I was mending my late mother’s old quilt — the worn one she kept folded at the foot of her bed for nearly forty years — when my seam ripper caught on something hard buried in the corner batting. I picked the stitches loose, worked two fingers into the padding, and what I drew out made me set the tool down and hold the edge of the table.
It was a photograph and a tiny pair of knitted booties, no bigger than my thumb, sewn flat between the batting. The picture showed my mother at maybe nineteen, younger than I’d ever seen her, sitting up in a hospital bed holding a newborn against her cheek with her eyes shut like she was trying to memorize the weight of him. Folded behind it was a hospital bracelet that said “Baby Boy” and a date eight years before she married my father, and a single sheet of paper where she’d written, “I was not allowed to keep you, but I was never once allowed to forget you, and I never wanted to.”

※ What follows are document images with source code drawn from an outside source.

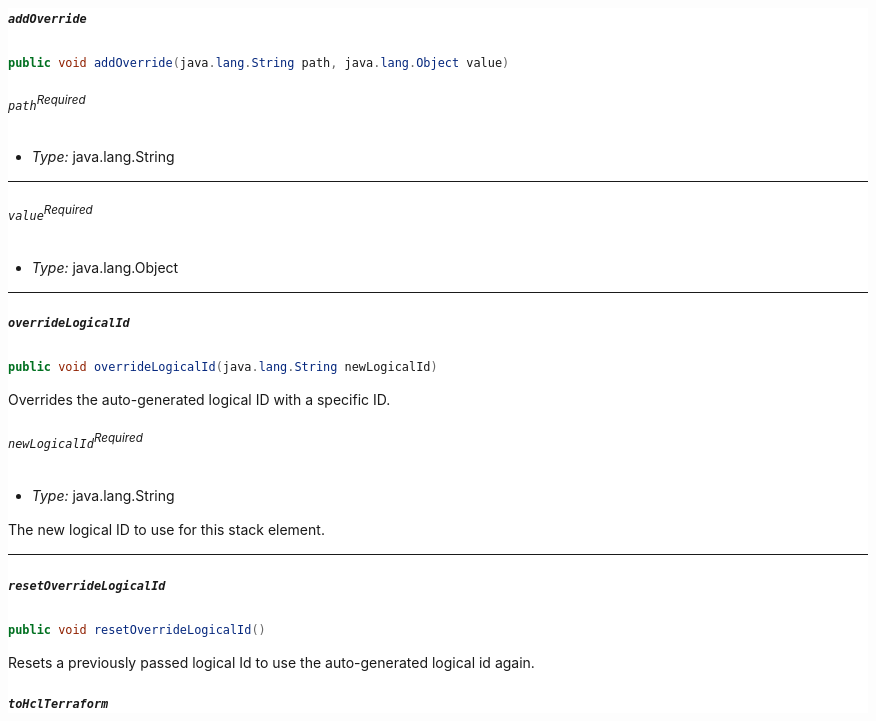 ##### `addOverride` <a name="addOverride" id="rhizo-co-terraform-provider-oci.coreInstanceMaintenanceEvent.CoreInstanceMaintenanceEvent.addOverride"></a>

```java
public void addOverride(java.lang.String path, java.lang.Object value)
```

###### `path`<sup>Required</sup> <a name="path" id="rhizo-co-terraform-provider-oci.coreInstanceMaintenanceEvent.CoreInstanceMaintenanceEvent.addOverride.parameter.path"></a>

- *Type:* java.lang.String

---

###### `value`<sup>Required</sup> <a name="value" id="rhizo-co-terraform-provider-oci.coreInstanceMaintenanceEvent.CoreInstanceMaintenanceEvent.addOverride.parameter.value"></a>

- *Type:* java.lang.Object

---

##### `overrideLogicalId` <a name="overrideLogicalId" id="rhizo-co-terraform-provider-oci.coreInstanceMaintenanceEvent.CoreInstanceMaintenanceEvent.overrideLogicalId"></a>

```java
public void overrideLogicalId(java.lang.String newLogicalId)
```

Overrides the auto-generated logical ID with a specific ID.

###### `newLogicalId`<sup>Required</sup> <a name="newLogicalId" id="rhizo-co-terraform-provider-oci.coreInstanceMaintenanceEvent.CoreInstanceMaintenanceEvent.overrideLogicalId.parameter.newLogicalId"></a>

- *Type:* java.lang.String

The new logical ID to use for this stack element.

---

##### `resetOverrideLogicalId` <a name="resetOverrideLogicalId" id="rhizo-co-terraform-provider-oci.coreInstanceMaintenanceEvent.CoreInstanceMaintenanceEvent.resetOverrideLogicalId"></a>

```java
public void resetOverrideLogicalId()
```

Resets a previously passed logical Id to use the auto-generated logical id again.

##### `toHclTerraform` <a name="toHclTerraform" id="rhizo-co-terraform-provider-oci.coreInstanceMaintenanceEvent.CoreInstanceMaintenanceEvent.toHclTerraform"></a>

I had to put the seam ripper down and hold the edge of the table. All my life I’d thought of my mother as a closed door, gentle but far away, and here was the whole reason sewn into a corner where her hands could reach it in the dark. She’d had a son before any of us, given up the way girls were made to give them up back then, and she’d carried him through fifty years of Sunday dinners and grandchildren and ordinary afternoons without ever letting it show.
My brother and I are looking for him now, the brother we never knew we had, with that date and that town and not much else. I keep the little booties in my sewing basket while we wait. My mother wasn’t far away after all — she was just holding someone the rest of us couldn’t see, and I’d give anything to tell her she doesn’t have to hold him alone anymore.